Lady Grinning Soul is a rarely acknowledged Bowie masterpiece of piano and strings torch song mystery. Simply beautiful and bubbling over with smoky atmosphere. It is arguably the album's finest song, certainly its most beguiling. It was also quite erotic in its "touch the fullness of her breast, feel the love of her caress..." line. It was a unique song, quite unlike anything he had done before. Only Time and Aladdin Sane come close to its adventurousness. Surprisingly, though, even Bowie seemed to forget about it, as he never played it live. 

Bowie would drop a huge bombshell in July 1973 when "he killed the man" and jettisoned the Ziggy character in his now legendary "last show we'll ever do" at the Hammersmith Odeon, so continuing a change of image of the like that he would perpetuate for the rest of his career.

Finally, there is the now iconic cover, described as the "Mona Lisa of album covers" by The Guardian's Mick McCann. That made up Ziggy face, complete with red and blue lightning flash against the pure white background. The semi-naked gatefold middle cover image. There have been all sorts of interpretations of its meaning, the lightning bolt representing a duality of mind and so on, later backed up by Bowie. Whatever, it has gone down in history as one of the most striking rock album covers.

There is a song that was recorded in this era that was not on the album but has earned itself an honourable mention -

All The Young Dudes was the legendary anthemic song that Bowie gave to ailing mates Mott The Hoople in the summer of  1972 (they were originally offered Suffragette City) and they took right up the charts, making the song their own. Bowie's version was recorded in December 1972 and suffers in comparison to the Mott classic. The saxophone dominates this version (the Mott one was driven by acoustic and electric guitars) and, dare I say it, Ian Hunter's vocal is the definitive one.

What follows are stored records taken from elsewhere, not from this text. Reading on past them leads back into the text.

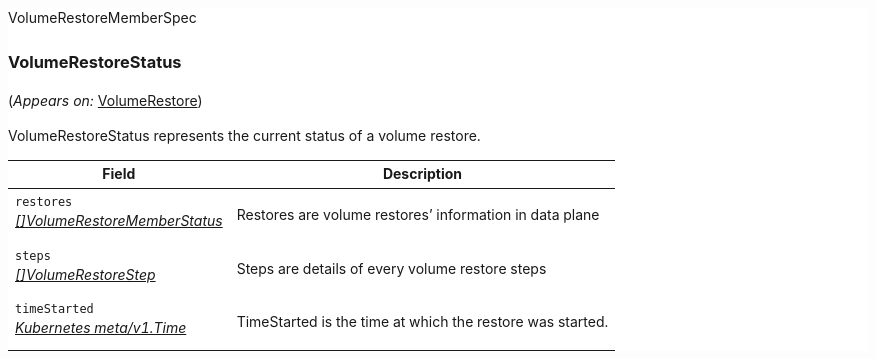 VolumeRestoreMemberSpec
</a>
</em>
</td>
<td>
</td>
</tr>
</tbody>
</table>
<h3 id="volumerestorestatus">VolumeRestoreStatus</h3>
<p>
(<em>Appears on:</em>
<a href="#volumerestore">VolumeRestore</a>)
</p>
<p>
<p>VolumeRestoreStatus represents the current status of a volume restore.</p>
</p>
<table>
<thead>
<tr>
<th>Field</th>
<th>Description</th>
</tr>
</thead>
<tbody>
<tr>
<td>
<code>restores</code></br>
<em>
<a href="#volumerestorememberstatus">
[]VolumeRestoreMemberStatus
</a>
</em>
</td>
<td>
<p>Restores are volume restores&rsquo; information in data plane</p>
</td>
</tr>
<tr>
<td>
<code>steps</code></br>
<em>
<a href="#volumerestorestep">
[]VolumeRestoreStep
</a>
</em>
</td>
<td>
<p>Steps are details of every volume restore steps</p>
</td>
</tr>
<tr>
<td>
<code>timeStarted</code></br>
<em>
<a href="https://kubernetes.io/docs/reference/generated/kubernetes-api/v1.19/#time-v1-meta">
Kubernetes meta/v1.Time
</a>
</em>
</td>
<td>
<p>TimeStarted is the time at which the restore was started.</p>
</td>
</tr>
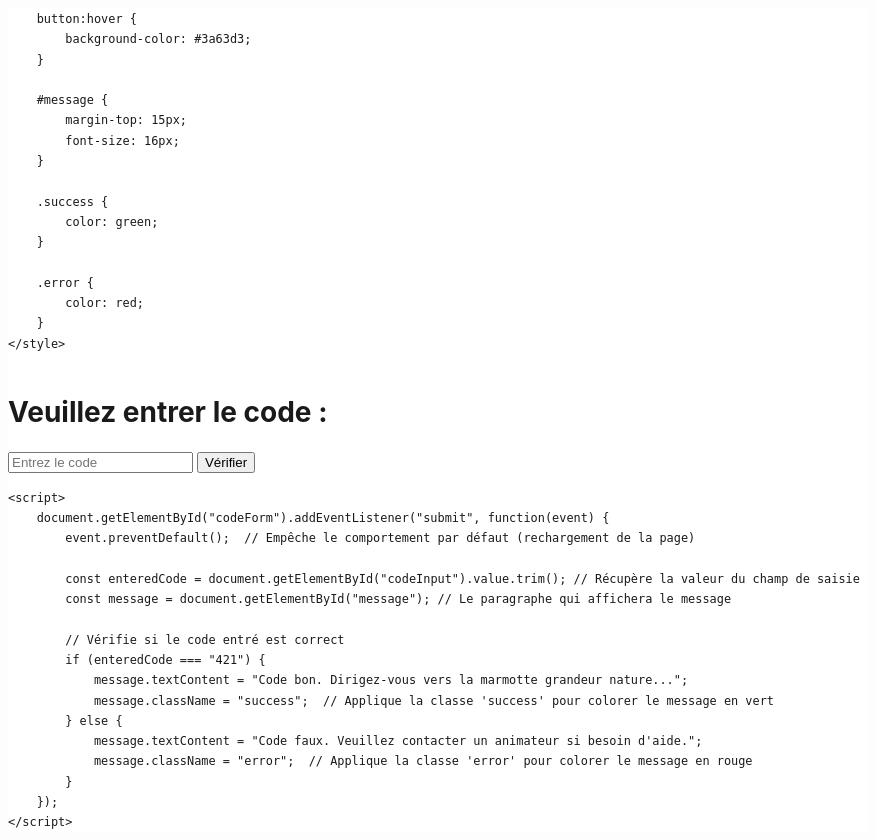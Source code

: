         button:hover {
            background-color: #3a63d3;
        }

        #message {
            margin-top: 15px;
            font-size: 16px;
        }

        .success {
            color: green;
        }

        .error {
            color: red;
        }
    </style>
</head>
<body>
    <div class="container">
        <h1>Veuillez entrer le code :</h1>
        <form id="codeForm">
            <input type="text" id="codeInput" placeholder="Entrez le code" required>
            <button type="submit">Vérifier</button>
        </form>
        <p id="message"></p>
    </div>

    <script>
        document.getElementById("codeForm").addEventListener("submit", function(event) {
            event.preventDefault();  // Empêche le comportement par défaut (rechargement de la page)
            
            const enteredCode = document.getElementById("codeInput").value.trim(); // Récupère la valeur du champ de saisie
            const message = document.getElementById("message"); // Le paragraphe qui affichera le message
            
            // Vérifie si le code entré est correct
            if (enteredCode === "421") {
                message.textContent = "Code bon. Dirigez-vous vers la marmotte grandeur nature...";
                message.className = "success";  // Applique la classe 'success' pour colorer le message en vert
            } else {
                message.textContent = "Code faux. Veuillez contacter un animateur si besoin d'aide.";
                message.className = "error";  // Applique la classe 'error' pour colorer le message en rouge
            }
        });
    </script>
</body>
</html>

A most interesting rarity is the version of that has Mott's original instrumental backing but Bowie's vocal that he recorded as a guide for Hunter to follow. I must say it has a certain appeal. It includes Hunter's spoken "outro" but Bowie sings the verses. It has a certain nostalgic fragility about it, especially in Bowie's ever so slightly tentative vocal.

By the way, I'm sure the "boogaloo dudes" line was inspired by Bowie's mate Marc Bolan.

Oh man, I need TV....Oh brother you guessed....I'm a dude, man.